Dzień dobry,
Pani córeczka jest jeszcze bardzo malutka. Świadome rozumienie mowy dopiero od niedawna się u niej rozwija (np. zapewne od niedawna reaguje na komunikat "zrób pa-pa"). W tym wieku gwałtowne odbieranie przedmiotu, jakim dziecko się bawi, natychmiast wywołuje frustrację i protest. Tłumaczenie, że nic się nie dzieje, niewiele pomoże. To troszkę później.
Tymczasem radzę raczej próbować minimalizować takie sytuacje. Nie znaczy to oczywiście, żeby na wszystko jej pozwalać, lecz przede wszystkim to, by nie odbierać rzeczy w sposób gwałtowny, w czasie zainteresowania dziecka, jeśli nie jest to absolutnie konieczne. Lepiej na tym etapie rozwoju unikać konfliktu np. poprzez odwracanie zainteresowania dziecka, skupianie uwagi na czymś innym, atrakcyjnym dla małej.
10-miesięczne niemowlęta, które właśnie odkrywają bogactwo swoich możliwości motorycznych - raczkują, wstają, siadają - często niechętnie zgadzają się na przewijanie i przebieranie, a już na leżąco to najbardziej. Zamiast walczyć, warto wówczas skupić uwagę dziecka na czymś innym, np. eksponując jakąś dźwiękową zabawkę czy bawiąc się w akuku.

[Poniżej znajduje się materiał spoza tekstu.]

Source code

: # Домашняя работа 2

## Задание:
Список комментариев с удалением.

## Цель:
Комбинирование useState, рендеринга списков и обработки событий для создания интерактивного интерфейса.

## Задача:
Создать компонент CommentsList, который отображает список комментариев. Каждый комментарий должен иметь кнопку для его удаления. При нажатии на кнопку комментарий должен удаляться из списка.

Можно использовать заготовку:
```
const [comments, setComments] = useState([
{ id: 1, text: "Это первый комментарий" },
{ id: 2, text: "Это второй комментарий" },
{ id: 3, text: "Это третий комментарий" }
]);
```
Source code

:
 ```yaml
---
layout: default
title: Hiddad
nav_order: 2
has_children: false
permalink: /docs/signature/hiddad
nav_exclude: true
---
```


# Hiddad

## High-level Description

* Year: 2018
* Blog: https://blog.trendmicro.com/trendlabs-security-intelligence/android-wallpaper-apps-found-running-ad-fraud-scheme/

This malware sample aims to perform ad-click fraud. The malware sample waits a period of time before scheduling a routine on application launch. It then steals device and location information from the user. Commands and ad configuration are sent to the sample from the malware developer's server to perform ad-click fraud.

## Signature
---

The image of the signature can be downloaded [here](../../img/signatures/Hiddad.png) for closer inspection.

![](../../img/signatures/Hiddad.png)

Sposób i czas reagowania niemowląt i małych dzieci na frustrację są bardzo różne. U dzieci o żywym usposobieniu i wrażliwym układzie nerwowym reakcje te bywają tak długotrwałe i gwałtowne jak u Pani córeczki. Ponieważ pisze Pani o problemach z oddychaniem w takich sytuacjach, warto byłoby się przyjrzeć, czy mała sinieje w tym czasie. Jeśli tak, to znak, że może mogą wystąpić u niej tzw. napady afektywnego bezdechu. U ok. 5 % zdrowych dzieci w wieku poniemowlęcym zdarza się, iż na skutek silnego płaczu lub nagłego wystraszenia się, następuje niedotlenienie wskutek zwężenia dróg oddechowych, co kończy się zwykle krótkotrwałą utratą przytomności. Z czasem problem mija bez śladu, lecz doświadczanie tego rodzaju ataków u małego dziecka jest bardzo silnym i trudnym przeżyciem dla rodziców. Gdyby pojawił się taki kłopot u Pani córeczki, proszę skonsultować się z dobrym kardiologiem dziecięcym.